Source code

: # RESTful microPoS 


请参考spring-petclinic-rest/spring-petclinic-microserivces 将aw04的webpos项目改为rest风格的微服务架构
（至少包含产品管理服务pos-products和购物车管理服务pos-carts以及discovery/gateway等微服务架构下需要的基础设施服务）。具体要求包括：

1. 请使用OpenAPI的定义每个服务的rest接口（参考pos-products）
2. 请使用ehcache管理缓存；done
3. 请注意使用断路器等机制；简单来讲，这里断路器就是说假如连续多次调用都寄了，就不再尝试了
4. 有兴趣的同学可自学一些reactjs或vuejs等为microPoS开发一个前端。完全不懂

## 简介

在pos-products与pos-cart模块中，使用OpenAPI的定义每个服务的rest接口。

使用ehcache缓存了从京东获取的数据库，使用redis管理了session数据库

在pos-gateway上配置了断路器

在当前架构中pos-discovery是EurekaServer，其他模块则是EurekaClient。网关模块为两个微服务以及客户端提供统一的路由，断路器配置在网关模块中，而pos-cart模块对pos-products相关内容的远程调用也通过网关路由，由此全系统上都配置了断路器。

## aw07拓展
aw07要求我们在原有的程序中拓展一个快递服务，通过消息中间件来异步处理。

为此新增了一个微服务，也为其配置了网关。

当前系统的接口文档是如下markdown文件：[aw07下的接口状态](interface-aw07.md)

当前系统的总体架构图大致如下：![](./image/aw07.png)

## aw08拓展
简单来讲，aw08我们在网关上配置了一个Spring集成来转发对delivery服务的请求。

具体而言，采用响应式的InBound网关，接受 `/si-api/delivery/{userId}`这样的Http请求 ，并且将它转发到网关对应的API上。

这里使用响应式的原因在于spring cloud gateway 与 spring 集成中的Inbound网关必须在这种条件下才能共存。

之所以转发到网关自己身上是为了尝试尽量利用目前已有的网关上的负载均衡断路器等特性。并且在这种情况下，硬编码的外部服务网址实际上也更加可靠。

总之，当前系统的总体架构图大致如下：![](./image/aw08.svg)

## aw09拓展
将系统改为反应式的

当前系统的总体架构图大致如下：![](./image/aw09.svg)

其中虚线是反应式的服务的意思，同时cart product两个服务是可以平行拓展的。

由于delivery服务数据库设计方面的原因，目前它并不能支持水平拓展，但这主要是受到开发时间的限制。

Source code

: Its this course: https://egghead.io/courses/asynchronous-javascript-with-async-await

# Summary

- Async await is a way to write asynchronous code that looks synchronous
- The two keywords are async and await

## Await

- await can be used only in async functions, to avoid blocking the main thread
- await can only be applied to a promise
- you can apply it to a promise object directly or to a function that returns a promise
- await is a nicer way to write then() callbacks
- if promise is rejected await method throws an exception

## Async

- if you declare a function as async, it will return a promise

____________

:: Problem to work on ::
Copy exactly the line that contains "aw07要求我们在原有的程序中拓展一个快递服务，通过消息中间件来异步处理。" and every line after it, up to and including the last line of the records.

:: Response ::
aw07要求我们在原有的程序中拓展一个快递服务，通过消息中间件来异步处理。

为此新增了一个微服务，也为其配置了网关。

当前系统的接口文档是如下markdown文件：[aw07下的接口状态](interface-aw07.md)

当前系统的总体架构图大致如下：![](./image/aw07.png)

## aw08拓展
简单来讲，aw08我们在网关上配置了一个Spring集成来转发对delivery服务的请求。

具体而言，采用响应式的InBound网关，接受 `/si-api/delivery/{userId}`这样的Http请求 ，并且将它转发到网关对应的API上。

这里使用响应式的原因在于spring cloud gateway 与 spring 集成中的Inbound网关必须在这种条件下才能共存。

之所以转发到网关自己身上是为了尝试尽量利用目前已有的网关上的负载均衡断路器等特性。并且在这种情况下，硬编码的外部服务网址实际上也更加可靠。

总之，当前系统的总体架构图大致如下：![](./image/aw08.svg)

## aw09拓展
将系统改为反应式的

当前系统的总体架构图大致如下：![](./image/aw09.svg)

其中虚线是反应式的服务的意思，同时cart product两个服务是可以平行拓展的。

由于delivery服务数据库设计方面的原因，目前它并不能支持水平拓展，但这主要是受到开发时间的限制。

Source code

: Its this course: https://egghead.io/courses/asynchronous-javascript-with-async-await

# Summary

- Async await is a way to write asynchronous code that looks synchronous
- The two keywords are async and await

## Await

- await can be used only in async functions, to avoid blocking the main thread
- await can only be applied to a promise
- you can apply it to a promise object directly or to a function that returns a promise
- await is a nicer way to write then() callbacks
- if promise is rejected await method throws an exception

## Async

- if you declare a function as async, it will return a promise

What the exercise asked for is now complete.